MEGIDDO: OMEGA CODE 2 Add To My Top 10
Release Date: September 21, 2001
Genre: Thriller/Apocalyptic Fiction
Audience: Older children to adults
Runtime: 106 minutes
Distributor: TBN Films
Director: Brian Trenchard-Smith
Executive Producer: Paul Crouch
Producer: Matthew Crouch & Gary M. Bettman
Address Comments To:
The first part of MEGIDDO tells what happens when Satan possesses the spirit of a troubled little boy named Stone Alexander. Stone tries to burn his baby brother David to death, so Stone’s media mogul father, played by David Hedison, sends him off to military school in Europe. There, Stone causes a little more havoc, enlists another demon-possessed man in his schemes and woos beautiful Gabriela.
Years later, Stone (now played by Michael York) has become Chancellor of a World Government in Europe, Russia and Africa while his brother David, played by Michael Biehn of ALIENS, has become Vice President of the United States of America. Using political subterfuge and murder, including slaying his father, Stone has managed to gain control of the whole world except for the United States, Latin America and China. He uses his supernatural powers to cause a fatal heart attack in the President’s body, but David still refuses to surrender American sovereignty.
Stone still has a card up his sleeve, however. He frames David for the murder of their father and gets the mealy-mouthed liberal Secretary of State appointed President. David barely escapes and, backed by the American Sixth Fleet in the Middle East, secretly appeals to China for help. The stage is now set for Armageddon, but God is the only one who can win this battle.
Sometimes he goes over the top, but Michael York delivers a good performance as the evil Anti-Christ possessed by Satan. He delivers his lines with panache. For instance, at one point, someone tells him that he has “no chance in Hell,” but he replies with relish, “Oh, I’ll always have a chance in Hell.” Michael Biehn also does a fairly good job as David. The special effects in MEGIDDO are usually spectacular, though a few of them are a little bit cheesy.
The biggest problem, however, is with some of the script’s expository dialogue and awkward, hurried dramatic structure. These things may limit the appeal of the characterization and drama inherent in the basic story. Also, Stone is too obviously evil, and the movie spends too much time in the beginning focusing on his early career in evil and not enough time focusing on the danger and jeopardy that David, Stone’s wife and their father face. The movie’s final stirring battle scenes where Satan finally reveals himself and God comes to the rescue help save MEGIDDO from mediocrity, however.

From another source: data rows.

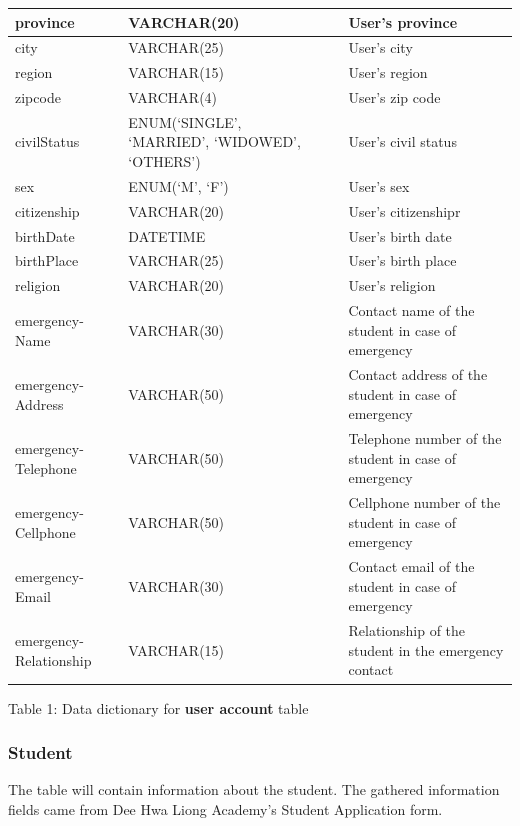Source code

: \documentclass[11pt,a4paper,titlepage]{article}
\begin{document}
\begin{longtable}{ |p{2.5cm}|p{4.5cm}|p{2.5cm}|p{3cm}|  }
    province & VARCHAR(20) & & User's province \\ \hline
    city & VARCHAR(25) & & User's city \\ \hline
    region & VARCHAR(15) & & User's region \\ \hline
    zipcode & VARCHAR(4) & & User's zip code \\ \hline
    civilStatus & ENUM(`SINGLE', `MARRIED', `WIDOWED', `OTHERS') & & User's civil status \\ \hline
    sex & ENUM(`M', `F') & & User's sex \\ \hline
    citizenship & VARCHAR(20) & & User's citizenshipr \\ \hline
    birthDate & DATETIME & & User's birth date \\ \hline
    birthPlace & VARCHAR(25) & & User's birth place \\ \hline
    religion & VARCHAR(20) & & User's religion \\ \hline
    emergency- Name & VARCHAR(30) & & Contact name of the student in case of emergency \\ \hline
    emergency- Address & VARCHAR(50) & & Contact address of the student in case of emergency \\ \hline
    emergency- Telephone & VARCHAR(50) & & Telephone number of the student in case of emergency \\ \hline
    emergency- Cellphone & VARCHAR(50) & & Cellphone number of the student in case of emergency \\ \hline
    emergency- Email & VARCHAR(30) & & Contact email of the student in case of emergency \\ \hline
    emergency- Relationship & VARCHAR(15) & & Relationship of the student in the emergency contact \\ \hline
\end{longtable}

\vspace{1cm}
\begin{center}
Table 1: Data dictionary for \textbf{user account} table
\end{center}
\newpage
\subsubsection{Student}

The table will contain information about the student. The gathered information fields came from Dee Hwa Liong Academy's Student Application form.
\end{document}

MEGIDDO plainly shows that victory over evil is best achieved when people turn to God. In fact, the scenes demonstrating the power of God in times of great need are among the best scenes in the movie. It would have been nice, however, if the movie had more to say about Jesus Christ and the need for spiritual redemption.
Finally, it should be noted that, although MEGIDDO has a strong Christian worldview, some of its scenes probably are too disturbing and scary for younger children. It is perfectly suitable for older children and teenagers, however. They probably will greatly enjoy the special effects at the end, including the demonstration of the visible power of God, who is the only One who can truly save humanity from destruction. Given that kind of positive message, perhaps MEGIDDO is indeed the kind of movie which people should make an effort to see at this crucial moment in history for America and the world.

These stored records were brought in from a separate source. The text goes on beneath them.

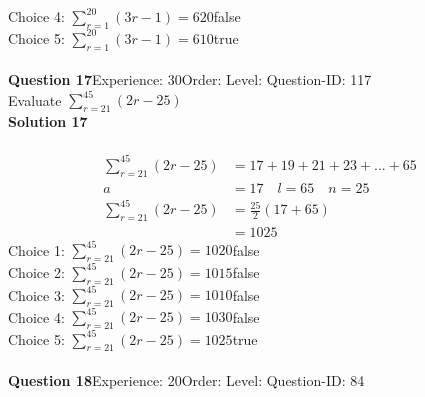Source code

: \documentclass{article}
\begin{document}
Choice 4: \hspace{20pt}$\displaystyle\sum_{r=1}^{20} (3r-1)=620$\hspace{20pt}false\\
Choice 5: \hspace{20pt}$\displaystyle\sum_{r=1}^{20} (3r-1)=610$\hspace{20pt}true\\
\\[4pt]
\noindent\textbf{Question 17}\hspace{20pt}Experience: 30\hspace{20pt}Order: \hspace{20pt}Level: \hspace{20pt}Question-ID: 117\\[2pt]
Evaluate $\displaystyle\sum_{r=21}^{45} (2r-25)$\\[4pt]
\noindent\textbf{Solution 17}\\[2pt]
\\[-35pt]\begin{align*}
\displaystyle\sum_{r=21}^{45} (2r-25)&=17+19+21+23+...+65\\[2pt]
a&=17\quad l=65 \quad n=25\\[2pt]
\displaystyle\sum_{r=21}^{45} (2r-25)&=\displaystyle\frac{25}{2}(17+65)\\[2pt]
&=1025
\end{align*}
Choice 1: \hspace{20pt}$\displaystyle\sum_{r=21}^{45} (2r-25)=1020$\hspace{20pt}false\\
Choice 2: \hspace{20pt}$\displaystyle\sum_{r=21}^{45} (2r-25)=1015$\hspace{20pt}false\\
Choice 3: \hspace{20pt}$\displaystyle\sum_{r=21}^{45} (2r-25)=1010$\hspace{20pt}false\\
Choice 4: \hspace{20pt}$\displaystyle\sum_{r=21}^{45} (2r-25)=1030$\hspace{20pt}false\\
Choice 5: \hspace{20pt}$\displaystyle\sum_{r=21}^{45} (2r-25)=1025$\hspace{20pt}true\\
\\[4pt]
\noindent\textbf{Question 18}\hspace{20pt}Experience: 20\hspace{20pt}Order: \hspace{20pt}Level: \hspace{20pt}Question-ID: 84\\[2pt]
\end{document}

Michael York and Michael Biehn deliver good performances. The special effects in MEGIDDO are pretty spectacular at times. Some lackluster expository dialogue and an awkward, hurried dramatic structure damages the movie’s first half, however. Still, MEGIDDO plainly shows that victory over evil is best achieved when people turn to God. This stirring message is better than most of what you’ll see in Hollywood’s blockbusters.